Independent of how one feels about the relative merits of Boehner's imperfect plan, if it goes down in flames in the House, all of the leverage shifts decidedly to Harry Reid and the Democrats. If Republicans shoot down Boehner's plan with friendly fire, Reid's even-less-perfect plan instantly becomes the only game in town with any real chance of passing. It will have the support of the president, every Democrat, and -- if I had to bet -- at least a handful of Republicans in the Senate. One of three likely scenarios would then play out: (1) Senate Republicans filibuster Reid's bill. Imagine the press meltdown. (2) Republicans allow a vote in the Senate. It passes. Then all eyes turn to the Republican-controlled House, which would be described as the only thing standing in the way of preventing default. If Republicans don't budge, imagine the press meltdown. Imagine it. (3) Some Republicans join with Democrats to pass an even worse version of Reid's bill. Conservatives tear each other apart. The president signs the bill, the debt issue is off the table until safely after his re-election bid, fewer meaningful cuts are enacted, and military funding gets the shaft.
How does that sound to everyone? Am I missing an obvious contingency?

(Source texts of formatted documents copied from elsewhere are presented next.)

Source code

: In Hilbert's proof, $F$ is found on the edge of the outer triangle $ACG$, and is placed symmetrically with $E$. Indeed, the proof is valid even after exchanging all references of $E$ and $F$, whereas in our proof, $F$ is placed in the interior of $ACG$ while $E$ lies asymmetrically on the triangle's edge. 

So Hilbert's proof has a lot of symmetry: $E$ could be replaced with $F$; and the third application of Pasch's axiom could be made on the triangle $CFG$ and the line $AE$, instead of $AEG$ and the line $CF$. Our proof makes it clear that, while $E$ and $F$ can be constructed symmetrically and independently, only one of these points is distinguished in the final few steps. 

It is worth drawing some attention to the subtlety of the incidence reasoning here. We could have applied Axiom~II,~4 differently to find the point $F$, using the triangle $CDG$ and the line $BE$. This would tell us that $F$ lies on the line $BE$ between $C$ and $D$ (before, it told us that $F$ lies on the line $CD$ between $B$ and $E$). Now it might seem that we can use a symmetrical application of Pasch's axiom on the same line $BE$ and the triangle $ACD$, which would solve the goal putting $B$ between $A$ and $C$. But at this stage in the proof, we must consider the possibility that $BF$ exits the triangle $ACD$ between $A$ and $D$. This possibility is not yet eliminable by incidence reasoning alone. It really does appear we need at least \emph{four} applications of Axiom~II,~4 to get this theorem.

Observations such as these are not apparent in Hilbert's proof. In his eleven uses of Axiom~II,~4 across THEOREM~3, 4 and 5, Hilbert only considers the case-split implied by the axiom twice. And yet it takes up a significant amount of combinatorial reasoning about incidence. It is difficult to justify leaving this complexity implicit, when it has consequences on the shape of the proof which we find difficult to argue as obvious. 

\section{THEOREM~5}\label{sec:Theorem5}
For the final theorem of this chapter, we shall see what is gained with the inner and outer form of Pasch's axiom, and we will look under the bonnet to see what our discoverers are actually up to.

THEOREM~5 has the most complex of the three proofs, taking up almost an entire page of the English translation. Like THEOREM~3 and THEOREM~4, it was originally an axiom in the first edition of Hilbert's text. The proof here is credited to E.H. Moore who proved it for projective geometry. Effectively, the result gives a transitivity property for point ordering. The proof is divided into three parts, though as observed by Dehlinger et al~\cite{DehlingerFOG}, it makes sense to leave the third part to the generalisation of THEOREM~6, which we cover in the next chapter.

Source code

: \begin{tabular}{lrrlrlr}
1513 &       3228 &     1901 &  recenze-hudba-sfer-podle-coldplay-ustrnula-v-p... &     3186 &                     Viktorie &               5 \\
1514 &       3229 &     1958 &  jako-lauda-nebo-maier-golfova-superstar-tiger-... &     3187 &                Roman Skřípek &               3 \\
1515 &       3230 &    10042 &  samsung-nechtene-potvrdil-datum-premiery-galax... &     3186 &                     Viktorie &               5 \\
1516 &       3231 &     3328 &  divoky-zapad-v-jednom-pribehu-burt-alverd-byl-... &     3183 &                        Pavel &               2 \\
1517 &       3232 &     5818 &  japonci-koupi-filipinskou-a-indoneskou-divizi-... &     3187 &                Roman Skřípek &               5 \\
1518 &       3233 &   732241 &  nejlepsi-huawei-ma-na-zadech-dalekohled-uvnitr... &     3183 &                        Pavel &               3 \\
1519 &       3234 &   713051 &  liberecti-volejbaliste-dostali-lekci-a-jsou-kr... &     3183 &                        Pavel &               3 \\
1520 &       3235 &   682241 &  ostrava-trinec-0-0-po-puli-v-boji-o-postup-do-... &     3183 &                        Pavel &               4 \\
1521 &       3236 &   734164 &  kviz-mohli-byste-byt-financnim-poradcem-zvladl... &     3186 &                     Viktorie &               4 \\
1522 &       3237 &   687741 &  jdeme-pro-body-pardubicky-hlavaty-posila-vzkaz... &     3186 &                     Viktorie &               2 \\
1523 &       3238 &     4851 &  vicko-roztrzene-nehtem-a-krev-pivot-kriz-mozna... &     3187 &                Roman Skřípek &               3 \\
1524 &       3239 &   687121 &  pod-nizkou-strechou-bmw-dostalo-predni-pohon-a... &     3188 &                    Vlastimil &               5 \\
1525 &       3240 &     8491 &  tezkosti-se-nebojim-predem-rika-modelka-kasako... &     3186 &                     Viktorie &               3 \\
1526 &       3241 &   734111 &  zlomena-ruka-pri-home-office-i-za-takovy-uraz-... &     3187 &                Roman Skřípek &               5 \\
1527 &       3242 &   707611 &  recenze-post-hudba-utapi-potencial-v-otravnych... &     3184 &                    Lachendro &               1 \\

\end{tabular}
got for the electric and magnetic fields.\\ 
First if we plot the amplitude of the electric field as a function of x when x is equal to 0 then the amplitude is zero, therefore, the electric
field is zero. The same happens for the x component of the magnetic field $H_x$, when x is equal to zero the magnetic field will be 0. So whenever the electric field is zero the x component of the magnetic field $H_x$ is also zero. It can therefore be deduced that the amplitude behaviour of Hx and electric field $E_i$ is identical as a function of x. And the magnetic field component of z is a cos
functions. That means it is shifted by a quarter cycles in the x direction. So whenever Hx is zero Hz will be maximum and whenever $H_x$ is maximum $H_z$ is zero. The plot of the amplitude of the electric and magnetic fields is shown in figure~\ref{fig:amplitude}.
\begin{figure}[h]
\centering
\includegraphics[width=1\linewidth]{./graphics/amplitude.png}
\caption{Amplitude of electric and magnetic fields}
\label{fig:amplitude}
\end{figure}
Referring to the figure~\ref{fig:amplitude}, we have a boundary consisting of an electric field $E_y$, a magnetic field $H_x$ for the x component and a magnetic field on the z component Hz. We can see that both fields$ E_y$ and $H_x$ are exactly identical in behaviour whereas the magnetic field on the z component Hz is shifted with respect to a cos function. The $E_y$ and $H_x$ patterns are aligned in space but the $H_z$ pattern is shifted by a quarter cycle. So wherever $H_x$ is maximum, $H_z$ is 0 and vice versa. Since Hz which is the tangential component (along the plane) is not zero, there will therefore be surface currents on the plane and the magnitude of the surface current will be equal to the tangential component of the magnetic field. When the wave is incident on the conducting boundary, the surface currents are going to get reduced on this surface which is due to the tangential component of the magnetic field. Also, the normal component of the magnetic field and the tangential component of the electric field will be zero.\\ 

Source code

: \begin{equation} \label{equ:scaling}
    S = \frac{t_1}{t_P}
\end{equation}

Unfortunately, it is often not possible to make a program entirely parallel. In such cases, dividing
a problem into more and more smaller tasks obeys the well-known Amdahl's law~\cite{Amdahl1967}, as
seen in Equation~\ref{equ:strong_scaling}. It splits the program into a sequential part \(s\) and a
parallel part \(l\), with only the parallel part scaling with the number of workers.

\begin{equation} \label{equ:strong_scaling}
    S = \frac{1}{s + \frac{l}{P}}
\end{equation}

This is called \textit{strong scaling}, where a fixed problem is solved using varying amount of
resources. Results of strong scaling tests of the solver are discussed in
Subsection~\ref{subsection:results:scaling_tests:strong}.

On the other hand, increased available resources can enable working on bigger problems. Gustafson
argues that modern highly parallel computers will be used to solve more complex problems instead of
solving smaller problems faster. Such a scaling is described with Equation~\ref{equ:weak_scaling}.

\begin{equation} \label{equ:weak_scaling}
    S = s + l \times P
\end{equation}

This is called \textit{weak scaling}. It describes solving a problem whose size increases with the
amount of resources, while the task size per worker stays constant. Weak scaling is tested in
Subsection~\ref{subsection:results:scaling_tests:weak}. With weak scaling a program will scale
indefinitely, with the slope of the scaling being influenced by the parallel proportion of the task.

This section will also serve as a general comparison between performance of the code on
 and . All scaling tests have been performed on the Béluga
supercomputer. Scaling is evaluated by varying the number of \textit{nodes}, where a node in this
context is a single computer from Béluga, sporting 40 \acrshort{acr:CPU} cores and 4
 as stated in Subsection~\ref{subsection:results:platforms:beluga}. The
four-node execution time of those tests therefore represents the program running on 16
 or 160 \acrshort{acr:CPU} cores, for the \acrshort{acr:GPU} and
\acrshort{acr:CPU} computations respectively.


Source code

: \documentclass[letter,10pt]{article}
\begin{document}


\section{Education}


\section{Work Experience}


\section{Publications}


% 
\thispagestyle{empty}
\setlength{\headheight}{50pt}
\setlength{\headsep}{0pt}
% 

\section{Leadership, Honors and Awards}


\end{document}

At this point, the likeliest outcome (not preferred, of course) -- in my humble estimation -- is the passage of some iteration of Reid's plan, after GOP input. How much of that input Democrats may feel compelled to adopt could ride on tonight's vote, which is a major leverage point. If Republicans sandbag their own leadership's plan, Reid will have little incentive to give much ground. Hell, he might even demand some concessions. Democrats would have already won the messaging war, and Republican leadership would probably go along with a demonstrably worse plan in order to prevent default -- a clearly stated GOP goal from day one. Ugh.
UPDATE - Rumor has it that Boehner is two votes short. One report I saw fleetingly on twitter suggested that Boehner is preparing to call a vote, regardless of whether he has it sewn up. I doubt that very much. Charles Krauthammer on Fox just suggested that Boehner could persuade some "no" votes to abstain from voting, making it easier to pass the bill. Plus, is another compromise in the offing?
UPDATE III - Krauthammer begs House Republicans to pass the Boehner deal, and former CBO director Douglas Holtz-Eakin is pissed with almost everyone -- Congressional Democrats, the president, and some Republicans. His righteous anger jumps off the screen. My one quibble: What makes him think the Senate "will pass" the Boehner deal? Reid, Inc. have said the opposite on several occasions.
Meanwhile, tempers were flaring on Hannity. Ann Coulter -- a Boehner plan supporter -- got into it with Sean, then Sean and Juan Williams screamed at each other for two full segments. During the Great American Panel, Hugh Hewitt blamed the impasse on Democrats, prompting Democratic pollster Pat Caddell to aggressively jab him in the side. Hugh looked bewildered. (Video HERE. It seemed more intense in real time. Still, it's unusual to see hostile physical contact between political chat show guests):
UPDATE IV: No vote tonight, according to House GOP Whip Kevin McCarthy. Apparently Boehner still doesn't have the votes, although there's speculation that a few more "tweaks" may be added to the bill to pick up the handful of yeas needed to push it over the top. Let's see what Republican leadership might have up its sleeve -- and how the markets respond tomorrow morning.